··· RECORDED DATA ···

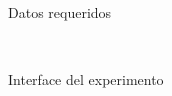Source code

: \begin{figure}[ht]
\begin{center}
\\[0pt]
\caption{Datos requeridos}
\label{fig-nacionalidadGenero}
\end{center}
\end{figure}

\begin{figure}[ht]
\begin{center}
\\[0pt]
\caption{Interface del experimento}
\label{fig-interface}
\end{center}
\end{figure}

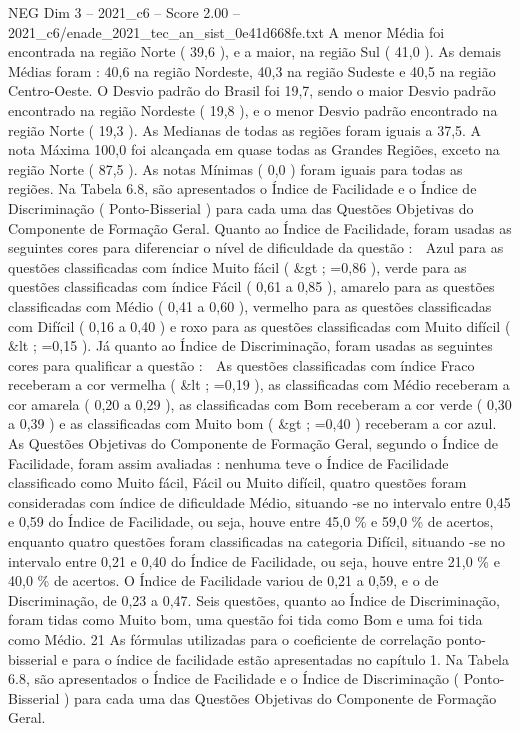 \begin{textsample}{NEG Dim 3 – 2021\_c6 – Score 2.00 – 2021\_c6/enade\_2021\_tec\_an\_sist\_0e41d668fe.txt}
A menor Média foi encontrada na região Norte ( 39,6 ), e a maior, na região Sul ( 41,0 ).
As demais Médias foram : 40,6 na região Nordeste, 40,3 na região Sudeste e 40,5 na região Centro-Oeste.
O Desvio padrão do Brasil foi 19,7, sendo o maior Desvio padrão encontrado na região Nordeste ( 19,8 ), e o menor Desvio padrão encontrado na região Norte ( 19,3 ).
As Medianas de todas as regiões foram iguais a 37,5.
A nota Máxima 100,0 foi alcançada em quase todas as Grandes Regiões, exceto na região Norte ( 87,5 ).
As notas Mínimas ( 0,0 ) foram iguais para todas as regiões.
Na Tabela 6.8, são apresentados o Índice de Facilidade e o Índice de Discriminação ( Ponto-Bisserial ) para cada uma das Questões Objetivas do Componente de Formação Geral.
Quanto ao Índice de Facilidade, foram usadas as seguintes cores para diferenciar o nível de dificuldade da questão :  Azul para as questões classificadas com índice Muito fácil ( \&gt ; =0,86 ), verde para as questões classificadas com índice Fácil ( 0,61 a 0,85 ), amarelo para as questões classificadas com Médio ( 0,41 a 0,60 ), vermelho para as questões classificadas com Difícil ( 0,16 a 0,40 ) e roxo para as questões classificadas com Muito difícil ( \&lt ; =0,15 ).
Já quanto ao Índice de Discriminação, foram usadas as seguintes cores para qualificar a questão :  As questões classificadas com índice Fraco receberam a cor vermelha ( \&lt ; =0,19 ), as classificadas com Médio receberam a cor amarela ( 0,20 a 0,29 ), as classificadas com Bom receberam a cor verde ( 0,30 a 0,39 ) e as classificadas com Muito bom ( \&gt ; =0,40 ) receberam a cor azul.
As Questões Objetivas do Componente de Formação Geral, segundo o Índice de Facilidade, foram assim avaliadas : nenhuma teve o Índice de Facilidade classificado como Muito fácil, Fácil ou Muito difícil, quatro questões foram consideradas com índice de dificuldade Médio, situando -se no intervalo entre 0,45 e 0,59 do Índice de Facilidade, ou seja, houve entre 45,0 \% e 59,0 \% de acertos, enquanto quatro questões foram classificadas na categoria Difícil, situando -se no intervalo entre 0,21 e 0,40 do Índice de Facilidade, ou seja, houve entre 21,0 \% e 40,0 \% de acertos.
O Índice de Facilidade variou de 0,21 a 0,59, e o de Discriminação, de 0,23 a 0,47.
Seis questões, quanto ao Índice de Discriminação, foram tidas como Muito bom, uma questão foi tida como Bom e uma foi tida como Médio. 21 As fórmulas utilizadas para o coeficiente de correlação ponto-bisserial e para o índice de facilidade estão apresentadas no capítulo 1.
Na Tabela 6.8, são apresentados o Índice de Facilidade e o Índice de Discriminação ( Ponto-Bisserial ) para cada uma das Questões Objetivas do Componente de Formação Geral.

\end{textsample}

···

▶ **EXERCISE PROMPT**
Some lines above hold the word "menor". Copy all of them.

▶ **RESULT OF THE TASK**
A menor Média foi encontrada na região Norte ( 39,6 ), e a maior, na região Sul ( 41,0 ).
O Desvio padrão do Brasil foi 19,7, sendo o maior Desvio padrão encontrado na região Nordeste ( 19,8 ), e o menor Desvio padrão encontrado na região Norte ( 19,3 ).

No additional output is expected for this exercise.